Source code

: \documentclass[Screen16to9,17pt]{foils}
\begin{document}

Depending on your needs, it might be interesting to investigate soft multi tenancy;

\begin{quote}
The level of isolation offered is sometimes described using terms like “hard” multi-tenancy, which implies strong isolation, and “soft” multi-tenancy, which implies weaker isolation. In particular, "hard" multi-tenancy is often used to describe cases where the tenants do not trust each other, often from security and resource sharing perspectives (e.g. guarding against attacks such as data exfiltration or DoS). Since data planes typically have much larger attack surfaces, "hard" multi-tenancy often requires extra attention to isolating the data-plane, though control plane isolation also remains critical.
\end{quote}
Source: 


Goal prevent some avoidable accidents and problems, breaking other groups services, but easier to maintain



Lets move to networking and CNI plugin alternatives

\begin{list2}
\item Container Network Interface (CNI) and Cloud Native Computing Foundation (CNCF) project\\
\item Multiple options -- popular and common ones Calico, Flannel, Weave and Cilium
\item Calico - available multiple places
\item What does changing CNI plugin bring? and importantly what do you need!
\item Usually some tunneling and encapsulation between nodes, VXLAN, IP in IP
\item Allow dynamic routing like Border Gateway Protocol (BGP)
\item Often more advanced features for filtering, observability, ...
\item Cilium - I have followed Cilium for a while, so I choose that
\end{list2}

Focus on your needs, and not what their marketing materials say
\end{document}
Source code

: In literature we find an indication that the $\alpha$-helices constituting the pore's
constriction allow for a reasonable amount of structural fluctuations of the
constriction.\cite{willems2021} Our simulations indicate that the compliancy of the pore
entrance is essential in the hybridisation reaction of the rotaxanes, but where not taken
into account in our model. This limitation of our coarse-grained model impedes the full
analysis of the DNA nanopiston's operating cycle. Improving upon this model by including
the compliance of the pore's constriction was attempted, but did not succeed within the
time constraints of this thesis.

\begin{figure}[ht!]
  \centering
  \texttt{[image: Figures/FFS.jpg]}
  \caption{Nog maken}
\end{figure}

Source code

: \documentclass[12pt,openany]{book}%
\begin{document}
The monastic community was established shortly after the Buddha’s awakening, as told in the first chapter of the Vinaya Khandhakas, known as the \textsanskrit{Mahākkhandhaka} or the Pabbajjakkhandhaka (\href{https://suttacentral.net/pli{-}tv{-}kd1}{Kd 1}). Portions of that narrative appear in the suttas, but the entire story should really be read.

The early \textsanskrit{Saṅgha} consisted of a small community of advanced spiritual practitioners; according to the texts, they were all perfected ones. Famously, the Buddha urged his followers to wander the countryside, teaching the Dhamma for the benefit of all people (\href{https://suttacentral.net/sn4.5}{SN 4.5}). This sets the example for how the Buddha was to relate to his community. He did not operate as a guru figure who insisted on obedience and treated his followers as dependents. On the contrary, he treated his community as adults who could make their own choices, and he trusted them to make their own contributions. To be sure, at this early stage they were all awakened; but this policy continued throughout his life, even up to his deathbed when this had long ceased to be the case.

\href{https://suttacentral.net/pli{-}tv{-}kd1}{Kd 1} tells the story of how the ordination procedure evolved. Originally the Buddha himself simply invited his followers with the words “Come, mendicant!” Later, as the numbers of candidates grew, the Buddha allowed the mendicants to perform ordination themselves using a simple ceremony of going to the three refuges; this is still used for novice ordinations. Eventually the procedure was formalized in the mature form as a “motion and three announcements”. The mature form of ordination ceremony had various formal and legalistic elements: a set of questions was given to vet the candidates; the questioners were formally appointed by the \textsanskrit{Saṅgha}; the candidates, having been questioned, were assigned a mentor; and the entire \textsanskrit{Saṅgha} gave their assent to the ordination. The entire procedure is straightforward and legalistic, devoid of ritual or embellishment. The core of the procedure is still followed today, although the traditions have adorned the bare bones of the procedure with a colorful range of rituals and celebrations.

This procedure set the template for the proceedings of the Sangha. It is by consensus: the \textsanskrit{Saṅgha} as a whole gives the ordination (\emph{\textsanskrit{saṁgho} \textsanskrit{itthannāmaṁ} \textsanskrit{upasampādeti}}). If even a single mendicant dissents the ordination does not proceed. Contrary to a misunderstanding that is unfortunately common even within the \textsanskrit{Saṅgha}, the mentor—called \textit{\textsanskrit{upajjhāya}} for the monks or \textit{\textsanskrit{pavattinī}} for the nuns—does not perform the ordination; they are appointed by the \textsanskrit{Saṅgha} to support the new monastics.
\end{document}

++++++

■ PROBLEM STATEMENT
Repeat the data in full. Nothing may be dropped or altered.

■ TASK RESPONSE
Source code

: \documentclass[Screen16to9,17pt]{foils}
\begin{document}

Depending on your needs, it might be interesting to investigate soft multi tenancy;

\begin{quote}
The level of isolation offered is sometimes described using terms like “hard” multi-tenancy, which implies strong isolation, and “soft” multi-tenancy, which implies weaker isolation. In particular, "hard" multi-tenancy is often used to describe cases where the tenants do not trust each other, often from security and resource sharing perspectives (e.g. guarding against attacks such as data exfiltration or DoS). Since data planes typically have much larger attack surfaces, "hard" multi-tenancy often requires extra attention to isolating the data-plane, though control plane isolation also remains critical.
\end{quote}
Source: 


Goal prevent some avoidable accidents and problems, breaking other groups services, but easier to maintain



Lets move to networking and CNI plugin alternatives

\begin{list2}
\item Container Network Interface (CNI) and Cloud Native Computing Foundation (CNCF) project\\
\item Multiple options -- popular and common ones Calico, Flannel, Weave and Cilium
\item Calico - available multiple places
\item What does changing CNI plugin bring? and importantly what do you need!
\item Usually some tunneling and encapsulation between nodes, VXLAN, IP in IP
\item Allow dynamic routing like Border Gateway Protocol (BGP)
\item Often more advanced features for filtering, observability, ...
\item Cilium - I have followed Cilium for a while, so I choose that
\end{list2}

Focus on your needs, and not what their marketing materials say
\end{document}
Source code

: In literature we find an indication that the $\alpha$-helices constituting the pore's
constriction allow for a reasonable amount of structural fluctuations of the
constriction.\cite{willems2021} Our simulations indicate that the compliancy of the pore
entrance is essential in the hybridisation reaction of the rotaxanes, but where not taken
into account in our model. This limitation of our coarse-grained model impedes the full
analysis of the DNA nanopiston's operating cycle. Improving upon this model by including
the compliance of the pore's constriction was attempted, but did not succeed within the
time constraints of this thesis.

\begin{figure}[ht!]
  \centering
  \texttt{[image: Figures/FFS.jpg]}
  \caption{Nog maken}
\end{figure}

Source code

: \documentclass[12pt,openany]{book}%
\begin{document}
The monastic community was established shortly after the Buddha’s awakening, as told in the first chapter of the Vinaya Khandhakas, known as the \textsanskrit{Mahākkhandhaka} or the Pabbajjakkhandhaka (\href{https://suttacentral.net/pli{-}tv{-}kd1}{Kd 1}). Portions of that narrative appear in the suttas, but the entire story should really be read.

The early \textsanskrit{Saṅgha} consisted of a small community of advanced spiritual practitioners; according to the texts, they were all perfected ones. Famously, the Buddha urged his followers to wander the countryside, teaching the Dhamma for the benefit of all people (\href{https://suttacentral.net/sn4.5}{SN 4.5}). This sets the example for how the Buddha was to relate to his community. He did not operate as a guru figure who insisted on obedience and treated his followers as dependents. On the contrary, he treated his community as adults who could make their own choices, and he trusted them to make their own contributions. To be sure, at this early stage they were all awakened; but this policy continued throughout his life, even up to his deathbed when this had long ceased to be the case.

\href{https://suttacentral.net/pli{-}tv{-}kd1}{Kd 1} tells the story of how the ordination procedure evolved. Originally the Buddha himself simply invited his followers with the words “Come, mendicant!” Later, as the numbers of candidates grew, the Buddha allowed the mendicants to perform ordination themselves using a simple ceremony of going to the three refuges; this is still used for novice ordinations. Eventually the procedure was formalized in the mature form as a “motion and three announcements”. The mature form of ordination ceremony had various formal and legalistic elements: a set of questions was given to vet the candidates; the questioners were formally appointed by the \textsanskrit{Saṅgha}; the candidates, having been questioned, were assigned a mentor; and the entire \textsanskrit{Saṅgha} gave their assent to the ordination. The entire procedure is straightforward and legalistic, devoid of ritual or embellishment. The core of the procedure is still followed today, although the traditions have adorned the bare bones of the procedure with a colorful range of rituals and celebrations.

This procedure set the template for the proceedings of the Sangha. It is by consensus: the \textsanskrit{Saṅgha} as a whole gives the ordination (\emph{\textsanskrit{saṁgho} \textsanskrit{itthannāmaṁ} \textsanskrit{upasampādeti}}). If even a single mendicant dissents the ordination does not proceed. Contrary to a misunderstanding that is unfortunately common even within the \textsanskrit{Saṅgha}, the mentor—called \textit{\textsanskrit{upajjhāya}} for the monks or \textit{\textsanskrit{pavattinī}} for the nuns—does not perform the ordination; they are appointed by the \textsanskrit{Saṅgha} to support the new monastics.
\end{document}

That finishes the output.